* **What you will do**
Set down again each entry exactly as it reads, pictures excluded.

* **Input data**

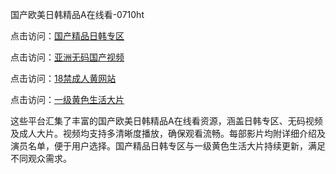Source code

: 国产欧美日韩精品A在线看-0710ht

点击访问：<a href="https://heiliaoll4qsx.pages.dev">国产精品日韩专区</a>

点击访问：<a href="https://heiliaoe8ajia.pages.dev">亚洲无码国产视频</a>

点击访问：<a href="https://heiliaozj3tjd.pages.dev">18禁成人黄网站</a>

点击访问：<a href="https://heiliaoga6s9v.pages.dev">一级黄色生活大片</a>

这些平台汇集了丰富的国产欧美日韩精品A在线看资源，涵盖日韩专区、无码视频及成人大片。视频均支持多清晰度播放，确保观看流畅。每部影片均附详细介绍及演员名单，便于用户选择。国产精品日韩专区与一级黄色生活大片持续更新，满足不同观众需求。

<span style="display:none;">[Canonical link]()</span>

* **Result of the exercise**
Source code

: 国产欧美日韩精品A在线看-0710ht

点击访问：<a href="https://heiliaoll4qsx.pages.dev">国产精品日韩专区</a>

点击访问：<a href="https://heiliaoe8ajia.pages.dev">亚洲无码国产视频</a>

点击访问：<a href="https://heiliaozj3tjd.pages.dev">18禁成人黄网站</a>

点击访问：<a href="https://heiliaoga6s9v.pages.dev">一级黄色生活大片</a>

这些平台汇集了丰富的国产欧美日韩精品A在线看资源，涵盖日韩专区、无码视频及成人大片。视频均支持多清晰度播放，确保观看流畅。每部影片均附详细介绍及演员名单，便于用户选择。国产精品日韩专区与一级黄色生活大片持续更新，满足不同观众需求。

<span style="display:none;">[Canonical link]()</span>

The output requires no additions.